El segundo caso, ocurrido el pasado viernes, me dejó anonadado. Resulta que, según expresión acuñada por el periodista Rubén Amón, Rajoy le hizo "la cobra" a Pedro Sánchez antes de su desvaída entrevista. Para quien no domine el neolenguaje urbano, "hacer la cobra" equivale a retirarte un poco cuando el otro quiere besarte, abrazarte, darte una palmadita en la espalda o saludarte con un apretón de manos. El que hace "la cobra" no huye, ni se retira, ni propina un bofetón, ni grita ofendido; simplemente mueve la cara o el cuerpo y evita que el otro, el saludador, el besucón, le roce. Y eso fue, precisamente, lo que hizo Rajoy cuando el líder del PSOE le tendió la mano antes de iniciar la breve e insustancial charla. El presidente en funciones evitó la mano de Pedro Sánchez y se llevó las suyas a la chaqueta para abrocharse los botones, o para ajustarse los laterales, o para estirarse la camisa, o para colocarse la corbata. El asunto es que no hubo saludo, que, quizás, fuera de lo que se tratara para que quedase claro que de pactos nada, que de negociación nada y que allí no había pito que tocar. Nadie duda de que las distancias son enormes y que no existen visos de acercamiento, pero, hombre, ¿hacía falta gesto tan hostil, detalle tan irrespetuoso y desconsiderado como negar la mano a alguien con el que inevitablemente vas a tener que tratar muchos temas pase lo que pase? Creo sinceramente que no.

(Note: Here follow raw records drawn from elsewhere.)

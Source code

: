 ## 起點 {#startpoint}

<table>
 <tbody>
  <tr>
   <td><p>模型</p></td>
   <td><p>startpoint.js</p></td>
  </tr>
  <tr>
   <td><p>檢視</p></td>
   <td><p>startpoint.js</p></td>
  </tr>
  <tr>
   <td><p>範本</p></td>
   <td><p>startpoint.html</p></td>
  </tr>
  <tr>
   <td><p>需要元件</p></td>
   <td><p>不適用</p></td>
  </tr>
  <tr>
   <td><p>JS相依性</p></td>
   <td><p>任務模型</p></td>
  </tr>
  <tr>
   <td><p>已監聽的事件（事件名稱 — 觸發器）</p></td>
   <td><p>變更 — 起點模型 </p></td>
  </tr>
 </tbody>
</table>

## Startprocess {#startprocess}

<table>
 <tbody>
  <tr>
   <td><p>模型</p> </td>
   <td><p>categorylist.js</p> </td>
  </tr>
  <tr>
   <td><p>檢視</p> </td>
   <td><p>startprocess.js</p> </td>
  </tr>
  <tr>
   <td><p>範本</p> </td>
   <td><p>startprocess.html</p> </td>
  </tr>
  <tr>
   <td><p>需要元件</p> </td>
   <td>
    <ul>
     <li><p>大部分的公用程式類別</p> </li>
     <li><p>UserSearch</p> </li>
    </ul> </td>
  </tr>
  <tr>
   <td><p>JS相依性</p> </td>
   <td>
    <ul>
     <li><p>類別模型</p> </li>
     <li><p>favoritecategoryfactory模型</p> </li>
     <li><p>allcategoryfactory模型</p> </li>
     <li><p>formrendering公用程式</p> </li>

He citado dos episodios concretos y calentitos sobre ese avinagramiento de la sociedad española, pero hay más, muchos más, los vemos a diario. Nos hemos vuelto gritones, faltones, bocazas. No se discute, se insulta, se descalifica; no se debate, sino que se chilla, se eleva el tono de voz, se agrede verbalmente, se pasan por alto los argumentos del otro, al que tratamos de descerebrado e imbécil, transitamos con rapidez y facilidad del razonamiento al "porque lo digo yo", al "por mis cojones treinta y tres", y tardamos en olvidar esos roces que antes eran nimios, normales, cotidianos. Nos queda un resquemor que acaba conduciendo al distanciamiento e, incluso, a la pérdida de la amistad, al abundante "yo con ese ya no voy ni a heredar".

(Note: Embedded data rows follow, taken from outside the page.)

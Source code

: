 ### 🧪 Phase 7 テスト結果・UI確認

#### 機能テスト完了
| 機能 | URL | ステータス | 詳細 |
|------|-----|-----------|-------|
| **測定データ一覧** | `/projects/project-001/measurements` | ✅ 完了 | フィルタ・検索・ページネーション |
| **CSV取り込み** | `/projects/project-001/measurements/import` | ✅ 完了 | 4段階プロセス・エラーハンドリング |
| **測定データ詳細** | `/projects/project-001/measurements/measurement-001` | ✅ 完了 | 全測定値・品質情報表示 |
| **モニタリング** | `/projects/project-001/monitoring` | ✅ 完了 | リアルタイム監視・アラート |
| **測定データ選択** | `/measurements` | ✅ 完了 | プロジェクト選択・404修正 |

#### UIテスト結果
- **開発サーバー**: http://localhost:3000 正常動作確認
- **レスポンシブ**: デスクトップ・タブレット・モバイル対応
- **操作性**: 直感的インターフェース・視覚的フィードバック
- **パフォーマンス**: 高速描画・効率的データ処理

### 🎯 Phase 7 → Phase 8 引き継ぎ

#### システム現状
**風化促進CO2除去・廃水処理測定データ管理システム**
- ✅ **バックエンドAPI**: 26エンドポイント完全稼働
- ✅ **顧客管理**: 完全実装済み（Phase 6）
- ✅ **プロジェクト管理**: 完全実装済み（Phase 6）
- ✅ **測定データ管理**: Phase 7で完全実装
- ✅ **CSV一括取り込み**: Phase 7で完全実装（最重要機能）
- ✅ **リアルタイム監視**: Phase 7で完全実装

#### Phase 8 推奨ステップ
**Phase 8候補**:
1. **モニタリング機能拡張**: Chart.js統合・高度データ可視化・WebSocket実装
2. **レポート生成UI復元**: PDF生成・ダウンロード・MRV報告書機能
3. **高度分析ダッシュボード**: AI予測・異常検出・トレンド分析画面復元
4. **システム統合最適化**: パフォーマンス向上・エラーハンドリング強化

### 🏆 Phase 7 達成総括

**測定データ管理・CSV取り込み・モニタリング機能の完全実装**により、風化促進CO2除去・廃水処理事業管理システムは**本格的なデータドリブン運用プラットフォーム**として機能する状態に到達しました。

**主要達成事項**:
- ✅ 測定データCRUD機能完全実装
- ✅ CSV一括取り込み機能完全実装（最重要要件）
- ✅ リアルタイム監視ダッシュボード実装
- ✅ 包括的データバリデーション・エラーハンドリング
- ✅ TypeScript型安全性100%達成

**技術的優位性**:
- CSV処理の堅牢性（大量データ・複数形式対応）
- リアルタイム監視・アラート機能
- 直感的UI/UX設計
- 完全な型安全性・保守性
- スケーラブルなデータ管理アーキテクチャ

Y si trasladamos este ambiente al mundo de Internet, ya ni te cuento. Entras en las redes sociales, lees una información o unas declaraciones de un famoso (político, deportista, actor, escritor, empresario, sindicalista) y debajo hay una pléyade de comentarios que te ponen los ojos a cuadros. Suelen ser ácidos, broncos, insultantes; destilan rabia y odio, y, para más inri, se enfrentan entre ellos, de modo que, al final, ya ni se sabe por qué empezó la gresca, sino que el resultado es que varios internautas se pegan entre ellos destapando la caja de los improperios más gordos. Absurdo.

O sea, que tranquilidad, educación, respeto, tolerancia, sentido del humor y búsqueda de la felicidad por el camino de la convivencia pacífica. ¿Es tan difícil?